A sheltered young woman is unexpectedly reunited with her estranged exotic-dancer sister, in Finnish director Zaida Bergroth’s affecting story of a dysfunctional family struggling to reforge their old bond.
Contemporary World Cinema
Raised by her cautious single father, Anna approaches life with fear and uncertainty, and his recent death exacerbates her anxieties. Estranged sister Angela is Anna's exact opposite: an exotic dancer who travels from one seedy dump to the next, making money on the side by blackmailing her more vigorous patrons. When they reconnect, Angela is arguing with the rest of her troupe and is forced to ask her sister for help. As both soon discover, risk-averse Anna may have worse instincts than her sister.
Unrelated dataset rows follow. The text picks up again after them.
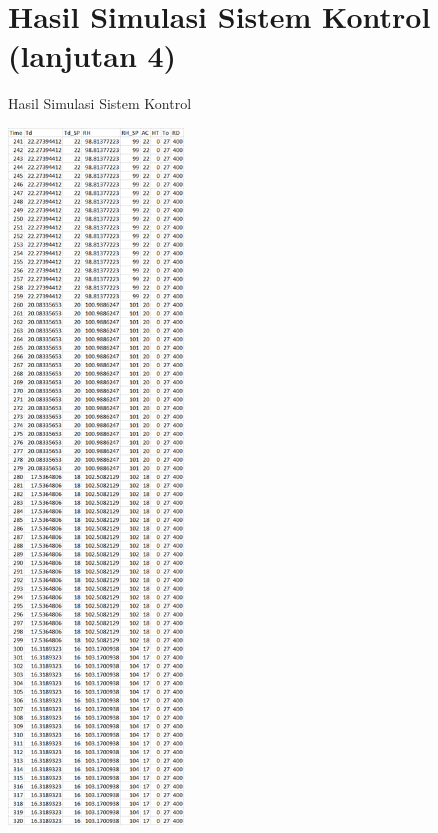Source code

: \section{Hasil Simulasi Sistem Kontrol (lanjutan 4)}
\begin{table}[!h]
	\caption{Hasil Simulasi Sistem Kontrol}
	\label{tbl:A:HasilSimulasiKontrol4}
	\centering
	\includegraphics[width=0.35\textwidth]{figures/HasilSimulasiSimulink4}
\end{table}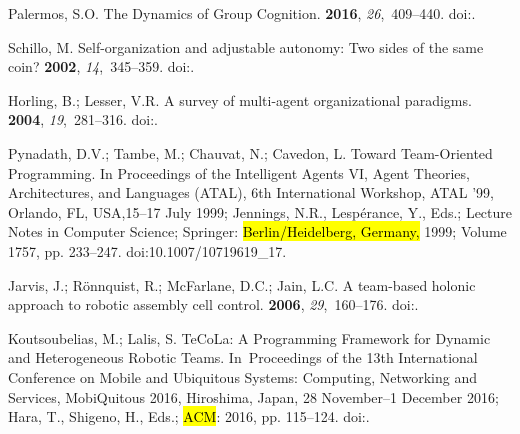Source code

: \documentclass[jsan,article,accept,moreauthors,pdftex]{Definitions/mdpi}
\begin{document}
\begin{thebibliography}{999}
Palermos, S.O.
\newblock The Dynamics of Group Cognition.
 {\bf 2016}, {\em 26},~409--440.
\newblock
  doi:{\href{https://doi.org/10.1007/s11023-016-9402-5}{}}.

Schillo, M.
\newblock Self-organization and adjustable autonomy: Two sides of the same
  coin?
 {\bf 2002}, {\em 14},~345--359.
\newblock
  doi:{\href{https://doi.org/10.1080/0954009021000068718}{}}.

Horling, B.; Lesser, V.R.
\newblock A survey of multi-agent organizational paradigms.
 {\bf 2004}, {\em 19},~281--316.
\newblock
  doi:{\href{https://doi.org/10.1017/S0269888905000317}{}}.

Pynadath, D.V.; Tambe, M.; Chauvat, N.; Cavedon, L.
\newblock Toward Team-Oriented Programming.
\newblock   In Proceedings of the Intelligent Agents VI, Agent Theories, Architectures, and Languages
  (ATAL), 6th International Workshop, {ATAL} '99, Orlando, FL, USA,15--17 July
1999; Jennings, N.R., Lesp{\'{e}}rance, Y., Eds.;  Lecture Notes in Computer Science; 
  Springer:  \hl{Berlin/Heidelberg, Germany,} %
  1999; Volume 1757,  pp.
  233--247.
\newblock
  doi:10.1007/10719619\_17.

Jarvis, J.; R{\"{o}}nnquist, R.; McFarlane, D.C.; Jain, L.C.
\newblock A team-based holonic approach to robotic assembly cell control.
 {\bf 2006}, {\em 29},~160--176.
\newblock
  doi:{\href{https://doi.org/10.1016/j.jnca.2004.10.001}{}}.

Koutsoubelias, M.; Lalis, S.
\newblock TeCoLa: {A} Programming Framework for Dynamic and Heterogeneous
  Robotic Teams.
\newblock  In~Proceedings of the 13th International Conference on Mobile and
  Ubiquitous Systems: Computing, Networking and Services, MobiQuitous 2016,
  Hiroshima, Japan, 28 November--1 December 2016; Hara, T., Shigeno, H., Eds.;
  \hl{ACM}: 2016, pp. 115--124.
\newblock
  doi:{\href{https://doi.org/10.1145/2994374.2994397}{}}.


\end{thebibliography}
\end{document}
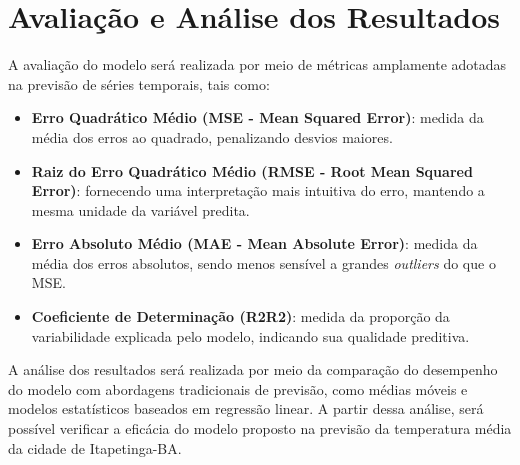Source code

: \section{Avaliação e Análise dos Resultados}

    A avaliação do modelo será realizada por meio de métricas amplamente adotadas na previsão de 
    séries temporais, tais como: 
    \begin{itemize} 
        \item \textbf{Erro Quadrático Médio (MSE - Mean Squared Error)}: medida da média dos erros ao quadrado, 
        penalizando desvios maiores.
        \item \textbf{Raiz do Erro Quadrático Médio (RMSE - Root Mean Squared Error)}: fornecendo uma 
        interpretação mais intuitiva do erro, mantendo a mesma unidade da variável predita. 
        \item \textbf{Erro Absoluto Médio (MAE - Mean Absolute Error)}: medida da média dos erros absolutos, 
        sendo menos sensível a grandes \emph{outliers} do que o MSE. 
        \item \textbf{Coeficiente de Determinação (R2R2)}: medida da proporção da variabilidade explicada 
        pelo modelo, indicando sua qualidade preditiva. \end{itemize}

    A análise dos resultados será realizada por meio da comparação do desempenho do modelo com abordagens 
    tradicionais de previsão, como médias móveis e modelos estatísticos baseados em regressão linear. 
    A partir dessa análise, será possível verificar a eficácia do modelo proposto na previsão da 
    temperatura média da cidade de Itapetinga-BA.
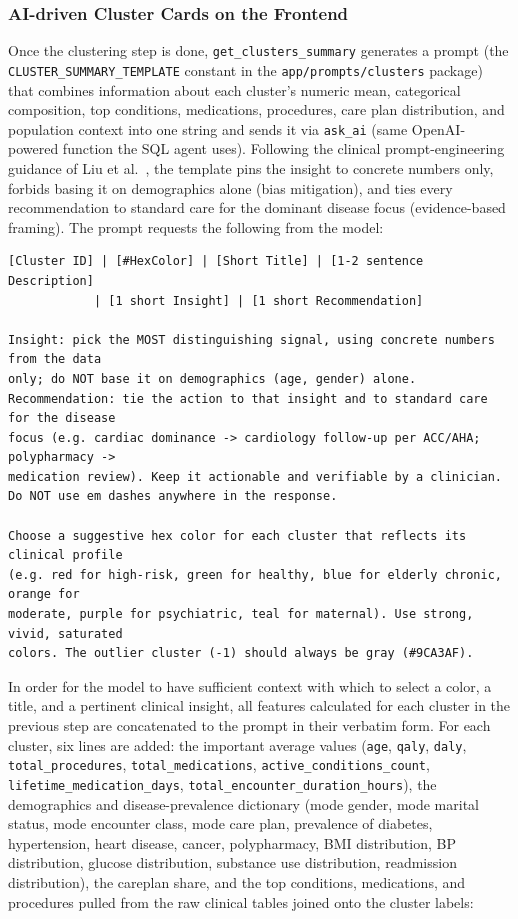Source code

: \subsubsection*{AI-driven Cluster Cards on the Frontend}

Once the clustering step is done, \texttt{get\_clusters\_summary} generates a prompt (the \texttt{CLUSTER\_SUMMARY\_TEMPLATE} constant in the \texttt{app/prompts/clusters} package) that combines information about each cluster’s numeric mean, categorical composition, top conditions, medications, procedures, care plan distribution, and population context into one string and sends it via \texttt{ask\_ai} (same OpenAI-powered function the SQL agent uses). Following the clinical prompt-engineering guidance of Liu et al.~\cite{liu2025}, the template pins the insight to concrete numbers only, forbids basing it on demographics alone (bias mitigation), and ties every recommendation to standard care for the dominant disease focus (evidence-based framing). The prompt requests the following from the model:

\begin{lstlisting}[style=pythonstyle]
[Cluster ID] | [#HexColor] | [Short Title] | [1-2 sentence Description]
            | [1 short Insight] | [1 short Recommendation]

Insight: pick the MOST distinguishing signal, using concrete numbers from the data
only; do NOT base it on demographics (age, gender) alone.
Recommendation: tie the action to that insight and to standard care for the disease
focus (e.g. cardiac dominance -> cardiology follow-up per ACC/AHA; polypharmacy ->
medication review). Keep it actionable and verifiable by a clinician.
Do NOT use em dashes anywhere in the response.

Choose a suggestive hex color for each cluster that reflects its clinical profile
(e.g. red for high-risk, green for healthy, blue for elderly chronic, orange for
moderate, purple for psychiatric, teal for maternal). Use strong, vivid, saturated
colors. The outlier cluster (-1) should always be gray (#9CA3AF).
\end{lstlisting}

In order for the model to have sufficient context with which to select a color, a title, and a pertinent clinical insight, all features calculated for each cluster in the previous step are concatenated to the prompt in their verbatim form. For each cluster, six lines are added: the important average values (\texttt{age}, \texttt{qaly}, \texttt{daly}, \texttt{total\_procedures}, \texttt{total\_medications}, \texttt{active\_\allowbreak conditions\_\allowbreak count}, \texttt{lifetime\_\allowbreak medication\_\allowbreak days}, \texttt{total\_\allowbreak encounter\_\allowbreak duration\_\allowbreak hours}), the demographics and disease-prevalence dictionary (mode gender, mode marital status, mode encounter class, mode care plan, prevalence of diabetes, hypertension, heart disease, cancer, polypharmacy, BMI distribution, BP distribution, glucose distribution, substance use distribution, readmission distribution), the careplan share, and the top conditions, medications, and procedures pulled from the raw clinical tables joined onto the cluster labels:

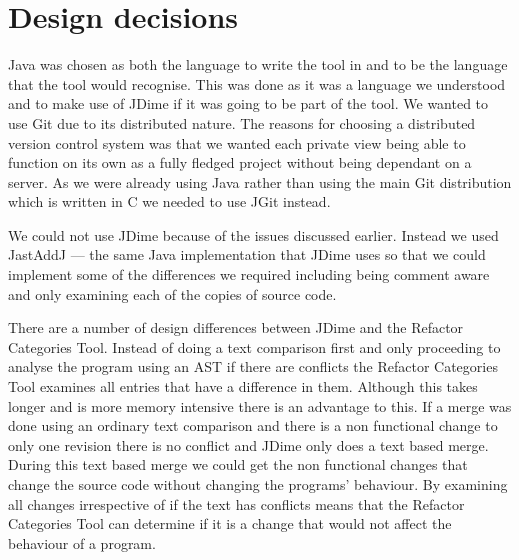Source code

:
\section{Design decisions}
Java was chosen as both the language to write the tool in and to be the language that the tool would recognise.  This was done as it was a language we understood and to make use of JDime if it was going to be part of the tool.  
We wanted to use Git due to its distributed nature.  
The reasons for choosing a distributed version control system was that we wanted each private view being able to function on its own as a fully fledged project without being dependant on a server.  As we were already using Java rather than using the main Git distribution which is written in C we needed to use JGit instead.

We could not use JDime because of the issues discussed earlier. Instead we used JastAddJ --- the same Java implementation that JDime uses so that we could implement some of the differences we required including being comment aware and only examining each of the copies of source code.

There are a number of design differences between JDime and the Refactor Categories Tool.
 Instead of doing a text comparison first and only proceeding to analyse the program using an AST if there are conflicts the Refactor Categories Tool examines all entries that have a difference in them.
Although this takes longer and is more memory intensive there is an advantage to this.  
If a merge was done using an ordinary text comparison and there is a non functional change to only one revision there is no conflict and JDime only does a text based merge.  
During this text based merge we could get the non functional changes that change the source code without changing the programs' behaviour. By examining all changes irrespective of if the text has conflicts means that the Refactor Categories Tool can determine if it is a change that would not affect the behaviour of a program.

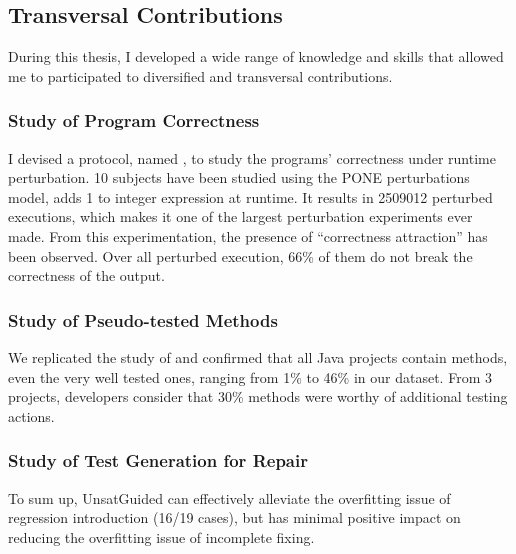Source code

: \subsection{Transversal Contributions}
\label{subsec:conclusion:contributions-summary:transversal-contributions}

During this thesis, I developed a wide range of knowledge and skills that allowed me to participated to diversified and transversal contributions.

\subsubsection{Study of Program Correctness}
\label{subsubsec:conclusion:contributions-summary:transversal-contributions:correctness-attraction}

I devised a protocol, named \perturb, to study the programs' correctness under runtime perturbation.
10 subjects have been studied using the PONE perturbations model, \ie adds 1 to integer expression at runtime.
It results in 2509012 perturbed executions, which makes it one of the largest perturbation experiments ever made.
From this experimentation, the presence of ``correctness attraction'' has been observed. 
Over all perturbed execution, 66\% of them do not break the correctness of the output. 

\subsubsection{Study of Pseudo-tested Methods}
\label{subsubsec:conclusion:contributions-summary:transversal-contributions:pseudo-tested}

We replicated the study of \theoriginalauthors and confirmed that all Java projects contain \pseudotested{} methods, even the very well tested ones, ranging from 1\% to 46\% in our dataset.
From 3 projects, developers consider that 30\% methods were worthy of additional testing actions.

\subsubsection{Study of Test Generation for Repair}
\label{subsubsec:conclusion:contributions-summary:transversal-contributions:test-for-repair}

To sum up, UnsatGuided can effectively alleviate the overfitting issue of regression introduction (16/19 cases), but has minimal positive impact on reducing the overfitting issue of incomplete fixing.

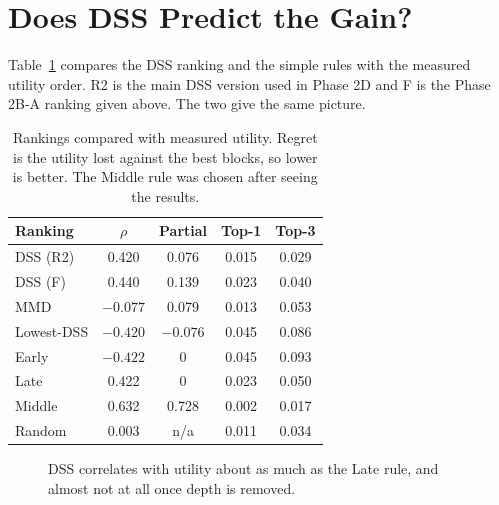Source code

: \documentclass[11pt,a4paper]{report}
\begin{document}
\section{Does DSS Predict the Gain?}

Table~\ref{tab:selectors} compares the DSS ranking and the simple rules with the measured utility order. R2 is the main DSS version used in Phase 2D and F is the Phase 2B-A ranking given above. The two give the same picture.

\begin{table}[t]
\centering
\caption{Rankings compared with measured utility. Regret is the utility lost against the best blocks, so lower is better. The Middle rule was chosen after seeing the results.}
\label{tab:selectors}
\small
\setlength{\tabcolsep}{3.5pt}
\begin{tabular}{@{}lcccc@{}}
\toprule
\textbf{Ranking} & \textbf{$\rho$} & \textbf{Partial} & \textbf{Top-1} & \textbf{Top-3} \\
\midrule
DSS (R2) & 0.420 & 0.076 & 0.015 & 0.029 \\
DSS (F) & 0.440 & 0.139 & 0.023 & 0.040 \\
MMD & $-0.077$ & 0.079 & 0.013 & 0.053 \\
Lowest-DSS & $-0.420$ & $-0.076$ & 0.045 & 0.086 \\
Early & $-0.422$ & 0 & 0.045 & 0.093 \\
Late & 0.422 & 0 & 0.023 & 0.050 \\
Middle & 0.632 & 0.728 & 0.002 & 0.017 \\
Random & 0.003 & n/a & 0.011 & 0.034 \\
\bottomrule
\end{tabular}
\end{table}

\begin{figure}[t]
\centering
{}
\caption{DSS correlates with utility about as much as the Late rule, and almost not at all once depth is removed.}
\label{fig:corr}
\end{figure}
\end{document}

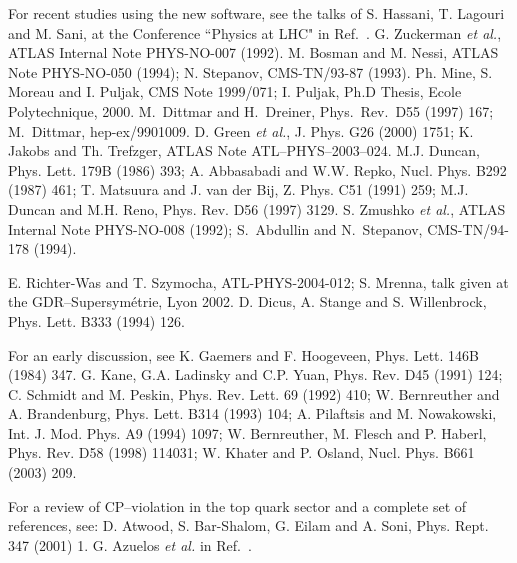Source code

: \begin{thebibliography}{999}
For recent studies using the new software, see the talks of S. Hassani, T. 
Lagouri and M. Sani, at the Conference ``Physics at LHC" in Ref.~\cite{Vienna}.
G. Zuckerman {\it et al.}, ATLAS Internal Note PHYS-NO-007 (1992). 
M. Bosman and M. Nessi, ATLAS Note PHYS-NO-050 (1994);
N. Stepanov, CMS-TN/93-87 (1993). 
%
Ph. Mine, S. Moreau and I. Puljak, CMS Note 1999/071; 
I. Puljak, Ph.D Thesis, Ecole Polytechnique, 2000. 
%
 M.~Dittmar and H.~Dreiner, Phys.\ Rev.\ D55 (1997) 167;
M.~Dittmar, hep-ex/9901009.
%
 D. Green {\it et al.}, J. Phys. G26 (2000) 1751;
K. Jakobs and Th. Trefzger, ATLAS Note ATL--PHYS--2003--024. 
%
 M.J. Duncan, Phys. Lett. 179B (1986) 393;    
A. Abbasabadi and W.W. Repko, Nucl. Phys. B292 (1987) 461; 
T. Matsuura and J. van der Bij, Z. Phys. C51 (1991) 259; 
M.J. Duncan and M.H. Reno, Phys. Rev. D56 (1997) 3129.  
%
 S. Zmushko {\it et al.}, ATLAS Internal Note 
PHYS-NO-008 (1992); S.~Abdullin and  N.~Stepanov, CMS-TN/94-178 (1994).   

 E. Richter-Was and T. Szymocha, ATL-PHYS-2004-012; 
S. Mrenna, talk given at the GDR--Supersym\'etrie, Lyon 2002. 
%
 D. Dicus, A. Stange and S. Willenbrock, Phys. Lett. B333 
(1994) 126. 

 For an early discussion, see K. Gaemers and F. Hoogeveen, 
Phys. Lett. 146B (1984) 347. 
%
 G. Kane, G.A. Ladinsky and C.P. Yuan, Phys. Rev. D45 (1991) 
124; C. Schmidt and M. Peskin, Phys. Rev. Lett. 69 (1992) 410;   
W. Bernreuther and A. Brandenburg, Phys. Lett. B314 (1993) 104; 
A. Pilaftsis and M. Nowakowski, Int. J. Mod. Phys. A9 (1994) 1097; 
W. Bernreuther, M. Flesch and P. Haberl, Phys. Rev. D58 (1998) 114031; 
W. Khater and P. Osland, Nucl. Phys. B661 (2003) 209. 

 For a review of CP--violation in the top quark sector
and a complete set of references, see: 
D. Atwood, S. Bar-Shalom, G. Eilam and A. Soni, Phys. Rept. 347 (2001) 1.   
%
 G. Azuelos {\it et al.} in Ref.~\cite{Houches2001}. 


\end{thebibliography}
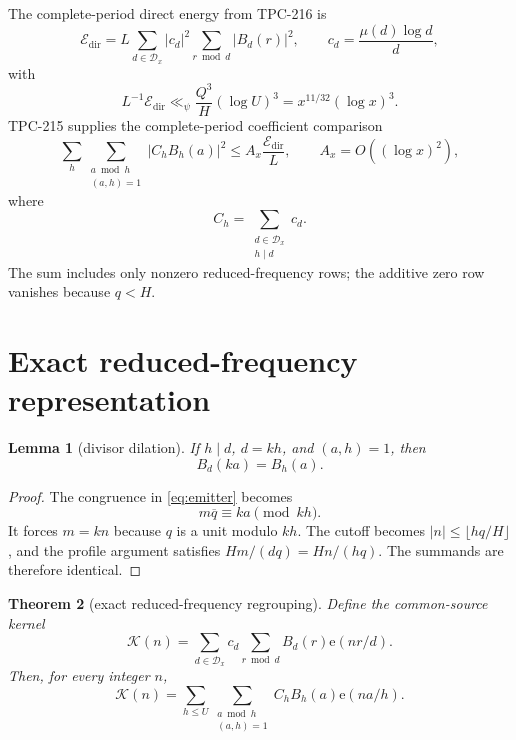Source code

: \documentclass[11pt]{article}
\newtheorem{theorem}{Theorem}[section]
\newtheorem{lemma}[theorem]{Lemma}
\theoremstyle{definition}
\theoremstyle{remark}
\newcommand{\Dx}{\mathcal D_x}
\newcommand{\ee}{\mathrm e}
\newcommand{\Kphys}{\mathcal K}
\newcommand{\Edir}{\mathcal E_{\mathrm{dir}}}
\begin{document}
The complete-period direct energy from TPC-216 is
\begin{equation}
 \Edir=L\sum_{d\in\Dx}|c_d|^2\sum_{r\bmod d}|B_d(r)|^2,
 \qquad c_d=\frac{\mu(d)\log d}{d},
 \label{eq:direct}
\end{equation}
with
\begin{equation}
 L^{-1}\Edir\ll_{\psi}\frac{Q^3}{H}(\log U)^3
 =x^{11/32}(\log x)^3.
 \label{eq:tpc216}
\end{equation}
TPC-215 supplies the complete-period coefficient comparison
\begin{equation}
 \sum_{h}\sum_{\substack{a\bmod h\\(a,h)=1}}
 |C_hB_h(a)|^2
 \le A_x\frac{\Edir}{L},
 \qquad A_x=O((\log x)^2),
 \label{eq:tpc215}
\end{equation}
where
\begin{equation}
 C_h=\sum_{\substack{d\in\Dx\\h\mid d}}c_d.
 \label{eq:Ch}
\end{equation}
The sum includes only nonzero reduced-frequency rows; the additive zero row
vanishes because $q<H$.

\section{Exact reduced-frequency representation}

\begin{lemma}[divisor dilation]
\label{lem:dilation}
If $h\mid d$, $d=kh$, and $(a,h)=1$, then
\[
 B_d(ka)=B_h(a).
\]
\end{lemma}

\begin{proof}
The congruence in \eqref{eq:emitter} becomes
\[
 m\overline q\equiv ka\pmod{kh}.
\]
It forces $m=kn$ because $q$ is a unit modulo $kh$.  The cutoff becomes
$|n|\le\lfloor hq/H\rfloor$, and the profile argument satisfies
$Hm/(dq)=Hn/(hq)$.  The summands are therefore identical.
\end{proof}

\begin{theorem}[exact reduced-frequency regrouping]
\label{thm:regroup}
Define the common-source kernel
\begin{equation}
 \Kphys(n)=\sum_{d\in\Dx}c_d\sum_{r\bmod d}B_d(r)\ee(nr/d).
 \label{eq:kernel}
\end{equation}
Then, for every integer $n$,
\begin{equation}
 \Kphys(n)=
 \sum_{h\le U}\sum_{\substack{a\bmod h\\(a,h)=1}}
 C_hB_h(a)\ee(na/h).
 \label{eq:regroup}
\end{equation}
\end{theorem}
\end{document}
One of Finland's most intriguing young filmmakers, Zaida Bergroth (The Good Son, Last Cowboy Standing) consistently explores dysfunctional families struggling to find peace and stability. The sisters in Miami desperately need one another's companionship but also bring out the worst in each other. Their new-found bond is threatened by old antagonisms, slights, and natural rivalries — distracting them as they finally push things too far.
Set against the garish backdrop of a black market, Miami is an affecting, memorable piece, a kind of distaff version of You Can Count on Me where a rediscovered relationship both parties need may have come too late to do either any good. And it's anchored by two pitch-perfect performances: Krista Kosonen as Angela and newcomer Sonja Kuittinen as Anna, whose alternating admiration for — and outrage with — her sister imbues the movie with a curiously realistic suspense.